John’s brother Mark was named as the beneficiary to John’s life insurance policy. Mark promptly made a claim for death benefits under the principal policy as well as the AD&D rider. While the insurance company paid the regular death benefit, it denied the AD&D claim. In doing so, it relied on language from the AD&D rider which read: “Accident means a sudden, unforeseeable, unintentional, and unexpected event that is independent of any sickness.” Specifically, the insurance company claimed John died of epilepsy and not of an accidental drowning.
Mark ended up retaining an attorney who specialized in the denial of life insurance claims. Together, they sued the life insurance company in the United States District Court in Maryland. That court was not pleased with the insurance company’s denial of the AD&D claim.

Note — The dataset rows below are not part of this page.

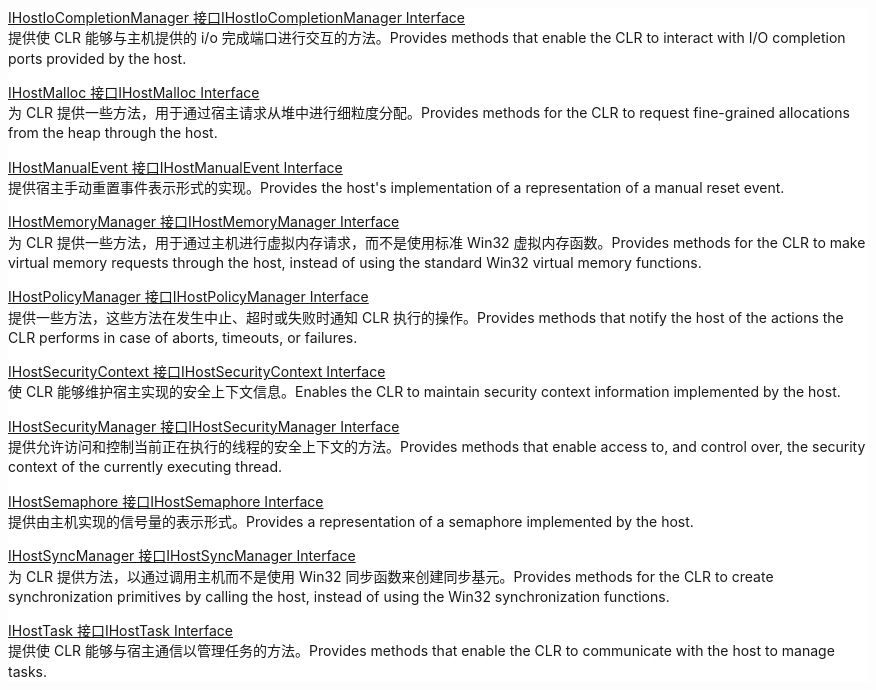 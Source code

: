  [<span data-ttu-id="37074-186">IHostIoCompletionManager 接口</span><span class="sxs-lookup"><span data-stu-id="37074-186">IHostIoCompletionManager Interface</span></span>](ihostiocompletionmanager-interface.md)  
 <span data-ttu-id="37074-187">提供使 CLR 能够与主机提供的 i/o 完成端口进行交互的方法。</span><span class="sxs-lookup"><span data-stu-id="37074-187">Provides methods that enable the CLR to interact with I/O completion ports provided by the host.</span></span>  
  
 [<span data-ttu-id="37074-188">IHostMalloc 接口</span><span class="sxs-lookup"><span data-stu-id="37074-188">IHostMalloc Interface</span></span>](ihostmalloc-interface.md)  
 <span data-ttu-id="37074-189">为 CLR 提供一些方法，用于通过宿主请求从堆中进行细粒度分配。</span><span class="sxs-lookup"><span data-stu-id="37074-189">Provides methods for the CLR to request fine-grained allocations from the heap through the host.</span></span>  
  
 [<span data-ttu-id="37074-190">IHostManualEvent 接口</span><span class="sxs-lookup"><span data-stu-id="37074-190">IHostManualEvent Interface</span></span>](ihostmanualevent-interface.md)  
 <span data-ttu-id="37074-191">提供宿主手动重置事件表示形式的实现。</span><span class="sxs-lookup"><span data-stu-id="37074-191">Provides the host's implementation of a representation of a manual reset event.</span></span>  
  
 [<span data-ttu-id="37074-192">IHostMemoryManager 接口</span><span class="sxs-lookup"><span data-stu-id="37074-192">IHostMemoryManager Interface</span></span>](ihostmemorymanager-interface.md)  
 <span data-ttu-id="37074-193">为 CLR 提供一些方法，用于通过主机进行虚拟内存请求，而不是使用标准 Win32 虚拟内存函数。</span><span class="sxs-lookup"><span data-stu-id="37074-193">Provides methods for the CLR to make virtual memory requests through the host, instead of using the standard Win32 virtual memory functions.</span></span>  
  
 [<span data-ttu-id="37074-194">IHostPolicyManager 接口</span><span class="sxs-lookup"><span data-stu-id="37074-194">IHostPolicyManager Interface</span></span>](ihostpolicymanager-interface.md)  
 <span data-ttu-id="37074-195">提供一些方法，这些方法在发生中止、超时或失败时通知 CLR 执行的操作。</span><span class="sxs-lookup"><span data-stu-id="37074-195">Provides methods that notify the host of the actions the CLR performs in case of aborts, timeouts, or failures.</span></span>  
  
 [<span data-ttu-id="37074-196">IHostSecurityContext 接口</span><span class="sxs-lookup"><span data-stu-id="37074-196">IHostSecurityContext Interface</span></span>](ihostsecuritycontext-interface.md)  
 <span data-ttu-id="37074-197">使 CLR 能够维护宿主实现的安全上下文信息。</span><span class="sxs-lookup"><span data-stu-id="37074-197">Enables the CLR to maintain security context information implemented by the host.</span></span>  
  
 [<span data-ttu-id="37074-198">IHostSecurityManager 接口</span><span class="sxs-lookup"><span data-stu-id="37074-198">IHostSecurityManager Interface</span></span>](ihostsecuritymanager-interface.md)  
 <span data-ttu-id="37074-199">提供允许访问和控制当前正在执行的线程的安全上下文的方法。</span><span class="sxs-lookup"><span data-stu-id="37074-199">Provides methods that enable access to, and control over, the security context of the currently executing thread.</span></span>  
  
 [<span data-ttu-id="37074-200">IHostSemaphore 接口</span><span class="sxs-lookup"><span data-stu-id="37074-200">IHostSemaphore Interface</span></span>](ihostsemaphore-interface.md)  
 <span data-ttu-id="37074-201">提供由主机实现的信号量的表示形式。</span><span class="sxs-lookup"><span data-stu-id="37074-201">Provides a representation of a semaphore implemented by the host.</span></span>  
  
 [<span data-ttu-id="37074-202">IHostSyncManager 接口</span><span class="sxs-lookup"><span data-stu-id="37074-202">IHostSyncManager Interface</span></span>](ihostsyncmanager-interface.md)  
 <span data-ttu-id="37074-203">为 CLR 提供方法，以通过调用主机而不是使用 Win32 同步函数来创建同步基元。</span><span class="sxs-lookup"><span data-stu-id="37074-203">Provides methods for the CLR to create synchronization primitives by calling the host, instead of using the Win32 synchronization functions.</span></span>  
  
 [<span data-ttu-id="37074-204">IHostTask 接口</span><span class="sxs-lookup"><span data-stu-id="37074-204">IHostTask Interface</span></span>](ihosttask-interface.md)  
 <span data-ttu-id="37074-205">提供使 CLR 能够与宿主通信以管理任务的方法。</span><span class="sxs-lookup"><span data-stu-id="37074-205">Provides methods that enable the CLR to communicate with the host to manage tasks.</span></span>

In overturning the denial, the court relied on the facts and circumstances of John’s death. In particular, the court was swayed by the fact that the lifeguard hadn’t seen John having a seizure prior to losing consciousness (he had during the first occasion when John had a seizure in the pool). Nor did any of the other patrons of the public pool notice a seizure. Because of the complete lack of hard evidence that a seizure had anything at all to do with John’s death, the court ruled that the policy language did not preclude AD&D coverage. In other words, the court used simple logic to overturn the insurance company’s wrongful denial.
As attorneys who specialize in this area of the law, we’re not surprised at all by the insurance company’s initial denial of claim, or the court’s decision to overturn that denial. We know that insurance companies frequently deny perfectly valid claims if they think there is even a hint of a chance that they will get away with it. This is particularly true with AD&D coverage when the deceased had any underlying illness at all. Fortunately, we successfully contest these denials all the time.